> [What is needed]: From the line containing "## 🧪 Testing Strategy" down to the line containing "## 📋 Code Standards" in the records below, reproduce every line exactly, ends included, and omit all others.

Records from a collection:
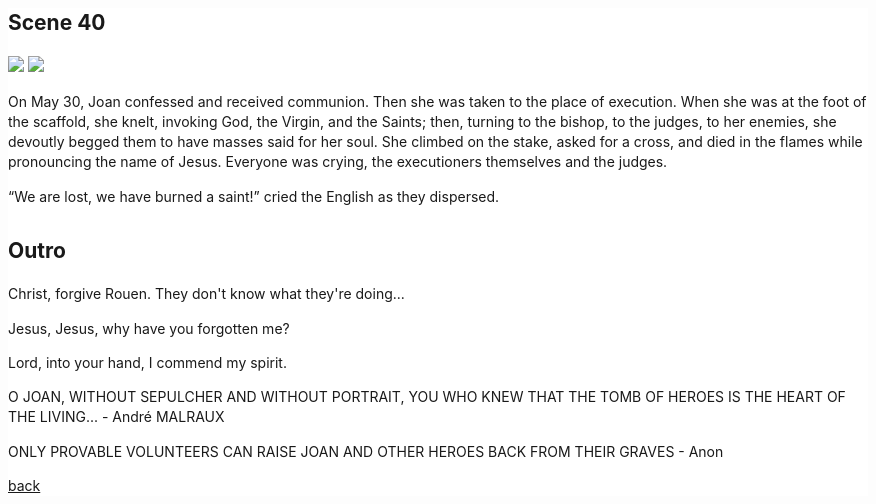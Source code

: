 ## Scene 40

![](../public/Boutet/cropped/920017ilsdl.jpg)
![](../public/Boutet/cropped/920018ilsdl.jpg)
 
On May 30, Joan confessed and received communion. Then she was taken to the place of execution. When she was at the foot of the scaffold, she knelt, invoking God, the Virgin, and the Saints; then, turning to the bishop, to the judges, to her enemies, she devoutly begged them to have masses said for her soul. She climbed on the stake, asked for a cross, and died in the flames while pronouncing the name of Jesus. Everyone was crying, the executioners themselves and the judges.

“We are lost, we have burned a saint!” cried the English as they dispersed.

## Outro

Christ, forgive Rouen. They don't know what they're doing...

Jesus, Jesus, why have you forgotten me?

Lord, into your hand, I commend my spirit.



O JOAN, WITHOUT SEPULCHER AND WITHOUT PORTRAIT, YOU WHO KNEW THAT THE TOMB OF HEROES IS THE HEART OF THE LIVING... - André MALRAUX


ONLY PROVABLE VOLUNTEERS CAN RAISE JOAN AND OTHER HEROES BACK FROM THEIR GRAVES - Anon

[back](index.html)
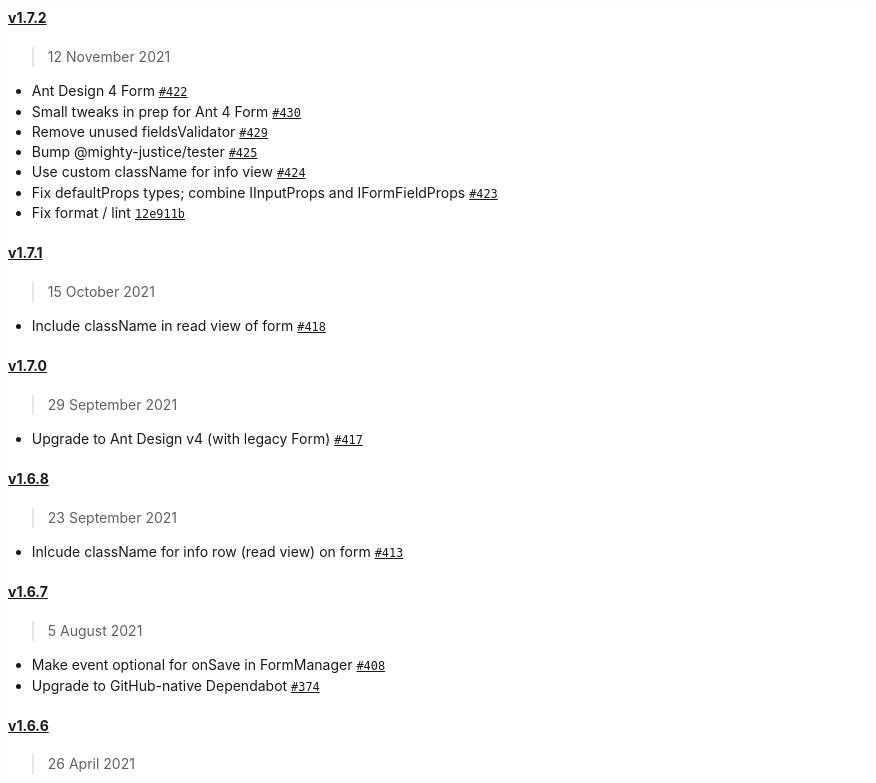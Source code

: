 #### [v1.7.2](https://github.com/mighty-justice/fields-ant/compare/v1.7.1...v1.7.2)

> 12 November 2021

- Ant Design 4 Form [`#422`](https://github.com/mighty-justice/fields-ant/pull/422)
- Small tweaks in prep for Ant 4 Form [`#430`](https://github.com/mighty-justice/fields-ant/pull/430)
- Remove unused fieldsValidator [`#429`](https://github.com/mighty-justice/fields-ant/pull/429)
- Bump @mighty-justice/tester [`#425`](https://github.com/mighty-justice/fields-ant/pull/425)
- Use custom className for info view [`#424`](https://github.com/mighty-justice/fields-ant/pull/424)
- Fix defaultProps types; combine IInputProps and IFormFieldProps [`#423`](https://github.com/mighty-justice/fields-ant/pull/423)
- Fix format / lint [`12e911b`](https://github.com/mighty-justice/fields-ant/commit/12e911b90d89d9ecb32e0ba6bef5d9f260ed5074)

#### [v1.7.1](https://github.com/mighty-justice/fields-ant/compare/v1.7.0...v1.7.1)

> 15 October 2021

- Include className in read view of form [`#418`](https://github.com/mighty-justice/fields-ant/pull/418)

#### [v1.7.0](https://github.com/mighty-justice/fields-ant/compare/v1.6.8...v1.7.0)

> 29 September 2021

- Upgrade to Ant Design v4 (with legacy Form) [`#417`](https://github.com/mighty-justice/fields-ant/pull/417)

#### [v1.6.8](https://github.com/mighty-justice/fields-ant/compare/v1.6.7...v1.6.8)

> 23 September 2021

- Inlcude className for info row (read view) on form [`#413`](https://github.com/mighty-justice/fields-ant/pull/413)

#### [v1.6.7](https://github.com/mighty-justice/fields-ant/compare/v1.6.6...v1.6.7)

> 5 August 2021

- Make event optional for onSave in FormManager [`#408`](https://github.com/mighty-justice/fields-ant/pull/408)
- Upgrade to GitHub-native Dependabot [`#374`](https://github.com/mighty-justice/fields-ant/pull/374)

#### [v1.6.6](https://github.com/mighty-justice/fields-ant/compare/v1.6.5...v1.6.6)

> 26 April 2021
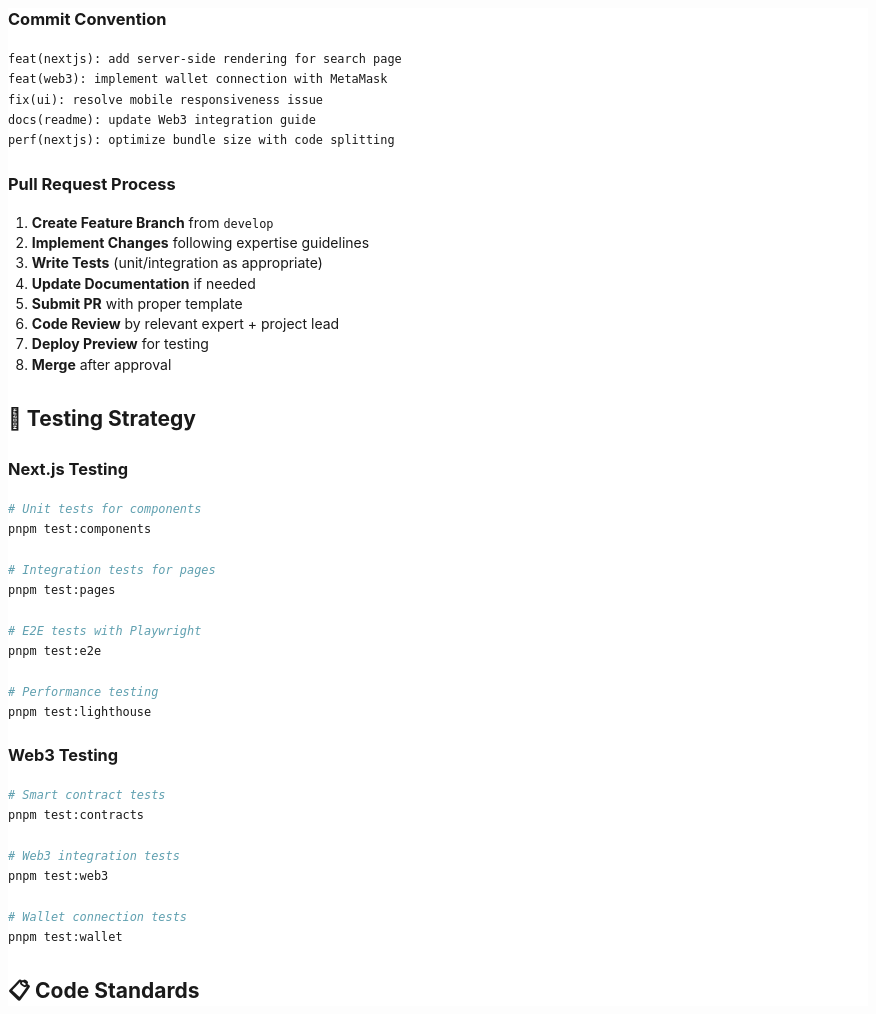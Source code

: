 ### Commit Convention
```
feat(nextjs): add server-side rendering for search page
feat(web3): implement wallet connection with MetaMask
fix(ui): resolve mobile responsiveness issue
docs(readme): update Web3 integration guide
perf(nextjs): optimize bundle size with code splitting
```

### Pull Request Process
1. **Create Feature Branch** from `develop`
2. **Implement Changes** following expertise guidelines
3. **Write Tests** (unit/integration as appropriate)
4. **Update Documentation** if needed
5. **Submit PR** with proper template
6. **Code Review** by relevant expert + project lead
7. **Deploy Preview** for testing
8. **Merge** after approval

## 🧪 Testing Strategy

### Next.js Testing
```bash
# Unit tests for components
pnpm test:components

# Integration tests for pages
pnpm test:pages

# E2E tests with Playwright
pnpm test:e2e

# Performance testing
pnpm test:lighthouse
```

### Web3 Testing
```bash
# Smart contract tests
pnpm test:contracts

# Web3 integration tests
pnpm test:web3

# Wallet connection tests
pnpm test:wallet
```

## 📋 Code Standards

---

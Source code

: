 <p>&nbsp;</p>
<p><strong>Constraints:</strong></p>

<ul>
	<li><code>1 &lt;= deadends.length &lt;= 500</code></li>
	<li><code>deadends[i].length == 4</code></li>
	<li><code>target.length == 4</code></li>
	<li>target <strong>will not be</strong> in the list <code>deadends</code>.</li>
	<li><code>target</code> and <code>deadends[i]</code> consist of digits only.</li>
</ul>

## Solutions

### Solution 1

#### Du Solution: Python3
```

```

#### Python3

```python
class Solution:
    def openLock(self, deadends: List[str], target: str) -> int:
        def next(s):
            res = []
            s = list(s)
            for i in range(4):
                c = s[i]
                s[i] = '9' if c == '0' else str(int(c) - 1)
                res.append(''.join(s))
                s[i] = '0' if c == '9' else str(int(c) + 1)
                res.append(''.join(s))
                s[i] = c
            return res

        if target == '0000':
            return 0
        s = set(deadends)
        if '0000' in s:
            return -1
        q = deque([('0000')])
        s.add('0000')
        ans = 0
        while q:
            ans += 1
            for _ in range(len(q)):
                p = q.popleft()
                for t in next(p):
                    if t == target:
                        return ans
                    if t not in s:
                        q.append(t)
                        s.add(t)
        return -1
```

> [Task result]:
## 🧪 Testing Strategy

### Next.js Testing
```bash
# Unit tests for components
pnpm test:components

# Integration tests for pages
pnpm test:pages

# E2E tests with Playwright
pnpm test:e2e

# Performance testing
pnpm test:lighthouse
```

### Web3 Testing
```bash
# Smart contract tests
pnpm test:contracts

# Web3 integration tests
pnpm test:web3

# Wallet connection tests
pnpm test:wallet
```

## 📋 Code Standards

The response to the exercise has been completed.